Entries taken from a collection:

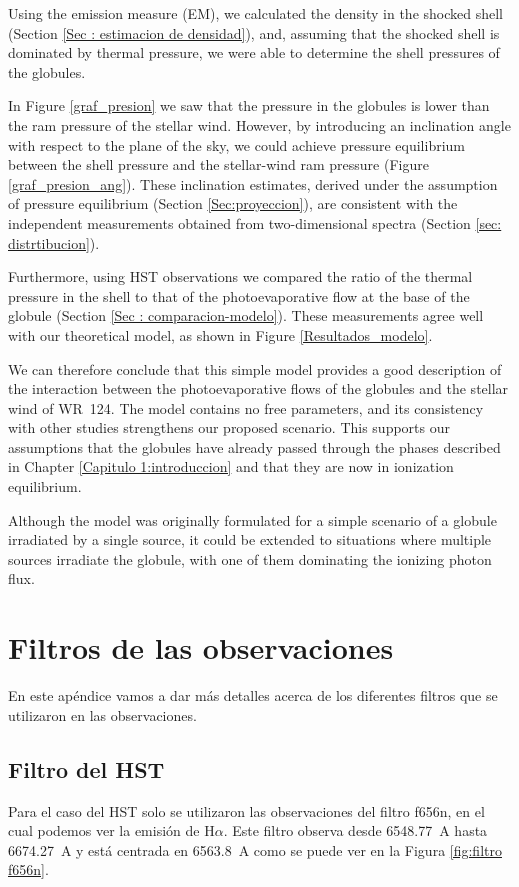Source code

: \documentclass{book}
\begin{document}
Using the emission measure (EM), we calculated the density in the
shocked shell (Section \ref{Sec : estimacion de densidad}), and,
assuming that the shocked shell is dominated by thermal pressure, we
were able to determine the shell pressures of the globules.

In Figure \ref{graf_presion} we saw that the pressure in the globules
is lower than the ram pressure of the stellar wind. However, by
introducing an inclination angle with respect to the plane of the sky,
we could achieve pressure equilibrium between the shell pressure and
the stellar-wind ram pressure (Figure \ref{graf_presion_ang}). These
inclination estimates, derived under the assumption of pressure
equilibrium (Section \ref{Sec:proyeccion}), are consistent with the
independent measurements obtained from two-dimensional spectra
(Section \ref{sec: distrtibucion}).

Furthermore, using HST observations we compared the ratio of the
thermal pressure in the shell to that of the photoevaporative flow at
the base of the globule (Section \ref{Sec : comparacion-modelo}).
These measurements agree well with our theoretical model, as shown in
Figure \ref{Resultados_modelo}.

We can therefore conclude that this simple model provides a good
description of the interaction between the photoevaporative flows of
the globules and the stellar wind of WR~124. The model contains no
free parameters, and its consistency with other studies strengthens
our proposed scenario. This supports our assumptions that the globules
have already passed through the phases described in Chapter
\ref{Capitulo 1:introduccion} and that they are now in ionization
equilibrium.

Although the model was originally formulated for a simple scenario of
a globule irradiated by a single source, it could be extended to
situations where multiple sources irradiate the globule, with one of
them dominating the ionizing photon flux.
\appendix

\chapter{Filtros de las observaciones}\label{App: Filtros}

En este apéndice vamos a dar más detalles acerca de los diferentes
filtros que se utilizaron en las observaciones.
\section{Filtro del HST}
Para el caso del HST solo se utilizaron las observaciones del filtro
f656n, en el cual podemos ver la emisión de H$\alpha$. Este filtro observa
desde \SI{6548.77}{A} hasta \SI{6674.27}{A} y está centrada en
\SI{6563.8}{A} como se puede ver en la Figura \ref{fig:filtro f656n}.
\end{document}
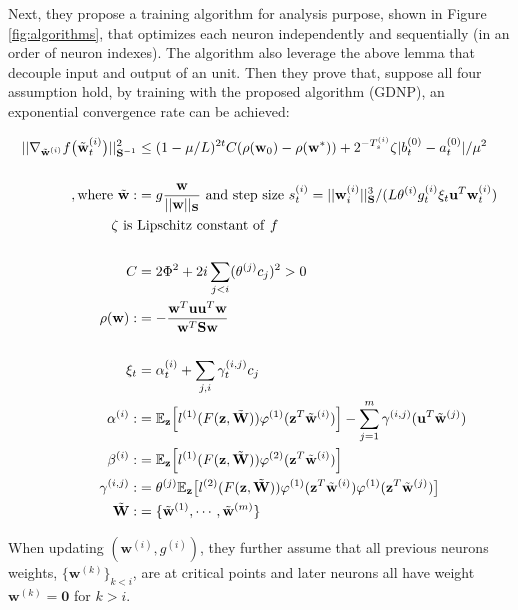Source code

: \documentclass{article}
\begin{document}
Next, they propose a training algorithm for analysis purpose, shown in Figure \ref{fig:algorithms}, that optimizes each neuron independently and sequentially (in an order of neuron indexes). The algorithm also leverage the above lemma that decouple input and output of an unit. Then they prove that, suppose all four assumption hold, by training with the proposed algorithm (GDNP), an exponential convergence rate can be achieved:

\begin{align*}
    ||\nabla_{\Tilde{\textbf{w}}^{(i)}}f\big(\Tilde{\textbf{w}}_t^{(i)}\big)||^2_{\textbf{S}^{-1}}&\leq(1-\mu/L)^{2t}C(\rho(\textbf{w}_0)-\rho(\textbf{w}^*))+2^{-T_s^{(i)}}\zeta|b_t^{(0)}-a_t^{(0)}|/\mu^2\\\\
    \mathrm{, where\ }\Tilde{\textbf{w}}:&=g\frac{\textbf{w}}{||\textbf{w}||_{\textbf{S}}} \mathrm{\ and\ step\ size\ } s_t^{(i)}=||\textbf{w}_i^{(i)}||^3_{\textbf{S}}/(L\theta^{(i)}g_t^{(i)}\xi_t\textbf{u}^T\textbf{w}_t^{(i)})\\
    \zeta\mathrm{\ is\ }&\mathrm{Lipschitz\ constant\ of\ }f\\\\
    C&=2\Phi^2+2i\sum_{j<i}(\theta^{(j)}c_j)^2>0\\
    \rho(\textbf{w}):&=-\frac{\textbf{w}^T\textbf{uu}^T\textbf{w}}{\textbf{w}^T\textbf{Sw}}\\\\
    \xi_t&=\alpha_t^{(i)}+\sum_{j,i}\gamma_t^{(i,j)}c_j\\
    \alpha^{(i)}:&=\mathbb{E}_{\textbf{z}}\Big[l^{(1)}(F(\textbf{z},\Tilde{\textbf{W}}))\varphi^{(1)}(\textbf{z}^T\Tilde{\textbf{w}}^{(i)})\Big]-\sum_{j=1}^m\gamma^{(i,j)}(\textbf{u}^T\Tilde{\textbf{w}}^{(j)})\\
    \beta^{(i)}:&=\mathbb{E}_{\textbf{z}}\Big[l^{(1)}(F(\textbf{z},\Tilde{\textbf{W}}))\varphi^{(2)}(\textbf{z}^T\Tilde{\textbf{w}}^{(i)})\Big]\\
    \gamma^{(i,j)}:&=\theta^{(j)}\mathbb{E}_{\textbf{z}}\big[l^{(2)}(F(\textbf{z},\Tilde{\textbf{W}}))\varphi^{(1)}(\textbf{z}^T\Tilde{\textbf{w}}^{(i)})\varphi^{(1)}(\textbf{z}^T\Tilde{\textbf{w}}^{(j)})\big]\\
    \Tilde{\textbf{W}}:&=\{\Tilde{\textbf{w}}^{(1)},\cdots,\Tilde{\textbf{w}}^{(m)}\}
\end{align*}

When updating $(\textbf{w}^{(i)}, g^{(i)})$, they further assume that all previous neurons weights, $\{\textbf{w}^{(k)}\}_{k<i}$, are at critical points and later neurons all have weight $\textbf{w}^{(k)}=\textbf{0}$ for $k>i$.
\end{document}
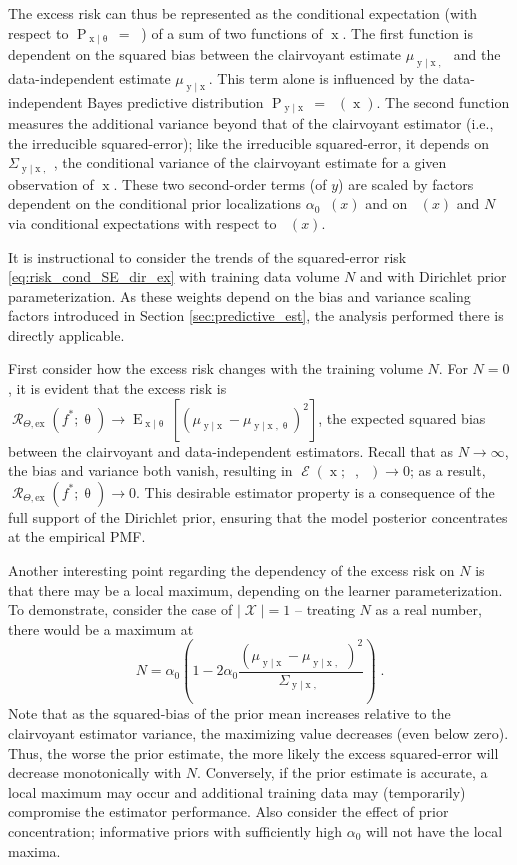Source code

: \documentclass[12pt]{report}
\newcommand{\todohi}[1]{\todo[inline,color=orange!50,linecolor=red]{#1}}
\DeclareMathOperator{\xrm}{\mathrm{x}}
\DeclareMathOperator{\yrm}{\mathrm{y}}
\DeclareMathOperator{\Prm}{\mathrm{P}}
\DeclareMathOperator{\Erm}{\mathrm{E}}
\DeclareMathOperator{\Xcal}{\mathcal{X}}
\DeclareMathOperator{\Rcal}{\mathcal{R}}
\DeclareMathOperator{\Ecal}{\mathcal{E}}
\DeclareMathOperator{\upthetam}{\uptheta_\text{m}}
\DeclareMathOperator{\upthetac}{\uptheta_\text{c}}
\DeclareMathOperator{\uppsim}{\uppsi_\text{m}}
\DeclareMathOperator{\alpham}{\alpha_\text{m}}
\DeclareMathOperator{\alphac}{\alpha_\text{c}}
\begin{document}
The excess risk can thus be represented as the conditional expectation (with respect to $\Prm_{\xrm | \uptheta} = \upthetam$) of a sum of two functions of $\xrm$.  The first function is dependent on the squared bias between the clairvoyant estimate $\mu_{\yrm | \xrm,\upthetac}$ and the data-independent estimate $\mu_{\yrm | \xrm}$. This term alone is influenced by the data-independent Bayes predictive distribution $\Prm_{\yrm | \xrm} = \alphac(\xrm)$. The second function measures the additional variance beyond that of the clairvoyant estimator (i.e., the irreducible squared-error); like the irreducible squared-error, it depends on $\Sigma_{\yrm | \xrm,\upthetac}$, the conditional variance of the clairvoyant estimate for a given observation of $\xrm$. These two second-order terms (of $y$) are scaled by factors dependent on the conditional prior localizations $\alpha_0 \alpham(x)$ and on $\upthetam(x)$ and $N$ via conditional expectations with respect to $\uppsim(x)$.


It is instructional to consider the trends of the squared-error risk \eqref{eq:risk_cond_SE_dir_ex} with training data volume $N$ and with Dirichlet prior parameterization. As these weights depend on the bias and variance scaling factors introduced in Section \ref{sec:predictive_est}, the analysis performed there is directly applicable.


First consider how the excess risk changes with the training volume $N$. For $N=0$, it is evident that the excess risk is $\Rcal_{\Theta, \mathrm{ex}}(f^* ; \uptheta) \to \Erm_{\xrm | \uptheta}\left[ \left( \mu_{\yrm | \xrm} - \mu_{\yrm | \xrm,\uptheta} \right)^2 \right]$,  the expected squared bias between the clairvoyant and data-independent estimators. Recall that as $N \to \infty$, the bias and variance both vanish, resulting in $\Ecal(\xrm; \upthetam, \upthetac) \to 0$; as a result, $\Rcal_{\Theta, \mathrm{ex}}(f^* ; \uptheta) \to 0$. This desirable estimator property is a consequence of the full support of the Dirichlet prior, ensuring that the model posterior concentrates at the empirical PMF.

Another interesting point regarding the dependency of the excess risk on $N$ is that there may be a local maximum, depending on the learner parameterization. To demonstrate, consider the case of $|\Xcal| = 1$ -- treating $N$ as a real number, there would be a maximum at 
\begin{equation}
N = \alpha_0 \left( 1 - 2 \alpha_0 \frac{\left( \mu_{\yrm | \xrm} - \mu_{\yrm | \xrm,\upthetac} \right)^2}{\Sigma_{\yrm | \xrm,\upthetac}} \right) \;.
\end{equation}
\todohi{CHECK, consider x dependency + below}
Note that as the squared-bias of the prior mean increases relative to the clairvoyant estimator variance, the maximizing value decreases (even below zero). Thus, the worse the prior estimate, the more likely the excess squared-error will decrease monotonically with $N$. Conversely, if the prior estimate is accurate, a local maximum may occur and additional training data may (temporarily) compromise the estimator performance. Also consider the effect of prior concentration; informative priors with sufficiently high $\alpha_0$ will not have the local maxima.
\end{document}
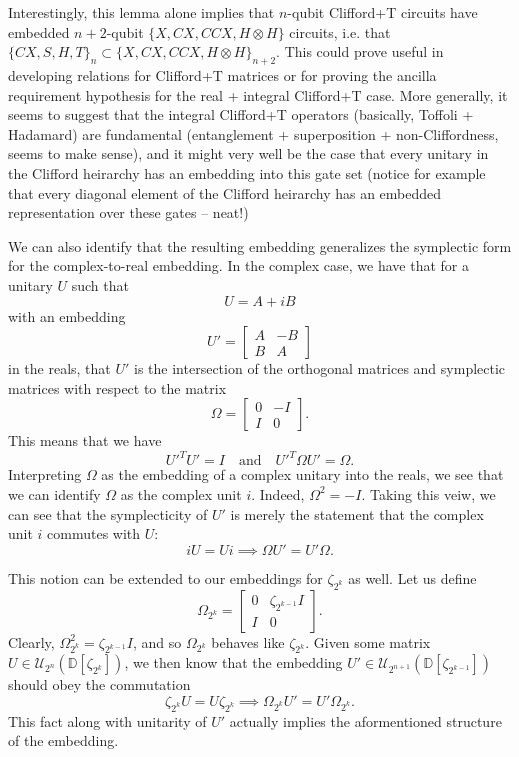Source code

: \documentclass{article}
\theoremstyle{definition}
\theoremstyle{theorem}
\theoremstyle{remark}
\begin{document}
    Interestingly, this lemma alone implies that $n$-qubit Clifford+T circuits have embedded $n+2$-qubit $\{X, CX, CCX, H\otimes H\}$ circuits, i.e. that $\{CX, S, H, T\}_n \subset \{X, CX, CCX, H\otimes H\}_{n+2}$. This could prove useful in developing relations for Clifford+T matrices or for proving the ancilla requirement hypothesis for the real + integral Clifford+T case. More generally, it seems to suggest that the integral Clifford+T operators (basically, Toffoli + Hadamard) are fundamental (entanglement + superposition + non-Cliffordness, seems to make sense), and it might very well be the case that every unitary in the Clifford heirarchy has an embedding into this gate set (notice for example that every diagonal element of the Clifford heirarchy has an embedded representation over these gates -- neat!)
    
    We can also identify that the resulting embedding generalizes the symplectic form for the complex-to-real embedding. In the complex case, we have that for a unitary $U$ such that
    \[
    	U = A + iB
    \]
    with an embedding
    \[
    	U' = \begin{bmatrix}
    	A & -B \\
    	B & A
    	\end{bmatrix}
    \]
    in the reals, that $U'$ is the intersection of the orthogonal matrices and symplectic matrices with respect to the matrix
    \[
    	\Omega = \begin{bmatrix}
    	0 & -I \\
    	I & 0
    	\end{bmatrix}.
    \]
    This means that we have
    \[
    	U'^T U' = I \quad\mbox{and}\quad U'^T \Omega U' = \Omega.
    \]
    Interpreting $\Omega$ as the embedding of a complex unitary into the reals, we see that we can identify $\Omega$ as the complex unit $i$. Indeed, $\Omega^2 = -I$. Taking this veiw, we can see that the symplecticity of $U'$ is merely the statement that the complex unit $i$ commutes with $U$:
    \[
      i U = U i \implies \Omega U' = U' \Omega.
    \]
    
   	This notion can be extended to our embeddings for $\zeta_{2^{k}}$ as well. Let us define
   	\[
   		\Omega_{2^k} = \begin{bmatrix}
   		0 & \zeta_{2^{k-1}} I \\ I & 0
   		\end{bmatrix}.
   	\]
   	Clearly, $\Omega_{2^k}^2 = \zeta_{2^{k-1}} I$, and so $\Omega_{2^k}$ behaves like $\zeta_{2^{k}}$. Given some matrix $U\in\mathcal{U}_{2^n}(\mathbb{D}[\zeta_{2^{k}}])$, we then know that the embedding $U'\in\mathcal{U}_{2^{n+1}}(\mathbb{D}[\zeta_{2^{k-1}}])$ should obey the commutation
   	\[
   		\zeta_{2^{k}} U = U \zeta_{2^{k}} \implies \Omega_{2^k} U' = U' \Omega_{2^k}.
   	\]
   	This fact along with unitarity of $U'$ actually implies the aformentioned structure of the embedding.
\end{document}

TASK REQUIREMENTS: Only those lines running from the one containing "This notion can" through the last line of the data above are to be copied, exactly, with both ends included.

SOLUTION BELOW:
   	This notion can be extended to our embeddings for $\zeta_{2^{k}}$ as well. Let us define
   	\[
   		\Omega_{2^k} = \begin{bmatrix}
   		0 & \zeta_{2^{k-1}} I \\ I & 0
   		\end{bmatrix}.
   	\]
   	Clearly, $\Omega_{2^k}^2 = \zeta_{2^{k-1}} I$, and so $\Omega_{2^k}$ behaves like $\zeta_{2^{k}}$. Given some matrix $U\in\mathcal{U}_{2^n}(\mathbb{D}[\zeta_{2^{k}}])$, we then know that the embedding $U'\in\mathcal{U}_{2^{n+1}}(\mathbb{D}[\zeta_{2^{k-1}}])$ should obey the commutation
   	\[
   		\zeta_{2^{k}} U = U \zeta_{2^{k}} \implies \Omega_{2^k} U' = U' \Omega_{2^k}.
   	\]
   	This fact along with unitarity of $U'$ actually implies the aformentioned structure of the embedding.
\end{document}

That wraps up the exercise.